Thousands of women protested outside the U.S. Capitol and across the country on Saturday as Brett Kavanaugh was sworn in as an associate justice of the United States Supreme Court, just hours after the Senate voted to confirm him. “I hope that it is deep enough that it is forming a strong, cohesive movement among people that will resonate through this country and change the culture,” says Medea Benjamin, co-founder of CodePink, who joined the protests. We also speak with longtime feminist activist and writer Soraya Chemaly, author of the new book, “Rage Becomes Her: The Power of Women’s Anger.” She says conservatives’ biggest fear since the “Me Too” movement is that women are telling the truth. “And if women are telling the truth,” Chemaly notes, “then it’s not just an indictment of a few bad apples, but an indictment of the entire system.”
Transcript
AMY GOODMAN: This is Democracy Now!, democracynow.org. I’m Amy Goodman. Brett Kavanaugh was sworn in Saturday as the ninth associate justice of the United States Supreme Court, just hours after the Senate voted to confirm him amidst massive protest outside the Capitol that had been going on for weeks, inside and outside. As we continue with our guests, we are joined by Soraya Chemaly, who is author of a brand-new book called Rage Becomes Her: The Power of Women’s Anger, and Medea Benjamin, who was out on Saturday outside the U.S. Supreme Court, the Capitol. People were protesting inside and out. Describe the scene for us, Medea.
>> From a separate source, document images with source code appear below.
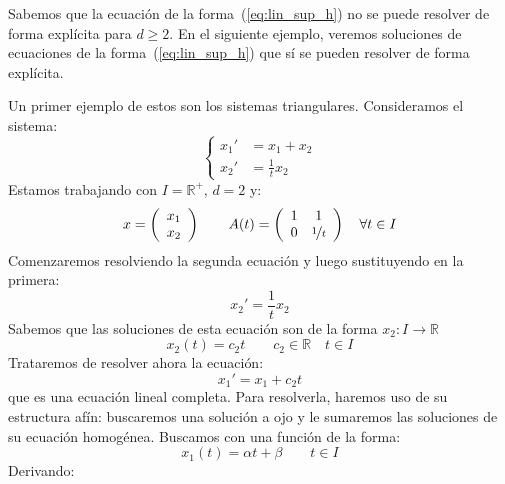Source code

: \noindent
Sabemos que la ecuación de la forma~(\ref{eq:lin_sup_h}) no se puede resolver de forma explícita para $d\geq 2$. En el siguiente ejemplo, veremos soluciones de ecuaciones de la forma~(\ref{eq:lin_sup_h}) que sí se pueden resolver de forma explícita.
\begin{ejemplo}
Un primer ejemplo de estos son los sistemas triangulares.
    Consideramos el sistema:
    \begin{equation*}
        \left\{\begin{array}{rl}
                x_1' &= x_1 + x_2 \\
            x_2' &= \frac{1}{t}x_2
        \end{array}\right.
    \end{equation*}
    Estamos trabajando con $I = \mathbb{R}^+$, $d=2$ y:
    \begin{equation*}
        x = \left(\begin{array}{c}
            x_1 \\
            x_2
        \end{array}\right) \qquad A(t) = \left(\begin{array}{cc}
            1 & 1 \\
            0 & \nicefrac{1}{t}
        \end{array}\right) \quad \forall t\in I
    \end{equation*}
    Comenzaremos resolviendo la segunda ecuación y luego sustituyendo en la primera:
    \begin{equation*}
        x_2' = \dfrac{1}{t}x_2
    \end{equation*}
    Sabemos que las soluciones de esta ecuación son de la forma $x_2:I\rightarrow\mathbb{R}$
    \begin{equation*}
        x_2(t) = c_2 t \qquad c_2\in \mathbb{R} \quad t\in I
    \end{equation*}
    Trataremos de resolver ahora la ecuación:
    \begin{equation*}
        x_1' = x_1 + c_2 t
    \end{equation*}
    que es una ecuación lineal completa. Para resolverla, haremos uso de su estructura afín: buscaremos una solución a ojo y le sumaremos las soluciones de su ecuación homogénea. Buscamos con una función de la forma:
    \begin{equation*}
        x_1(t) = \alpha t + \beta \qquad t\in I
    \end{equation*}
    Derivando:
    \begin{equation*}

\end{equation*}
\end{ejemplo}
MEDEA BENJAMIN: Well, it was an extraordinary outpouring of rage, and people were just flooding the Supreme Court steps, the Capitol, people getting arrested in civil disobedience—an extremely diverse crowd, majority women, but men, as well, young people with their babies in strollers, older people, diverse in racial composition. It was quite extraordinary.
And I think—well, we knew that Donald Trump was going to put somebody into the Supreme Court who was anti-choice, pro-corporate, pro-executive power. At least with this nomination, we’ve raised the #MeToo movement to another level. We have thousands and thousands of new activists, and hopefully millions of people who will be fired up to go to the polls in November.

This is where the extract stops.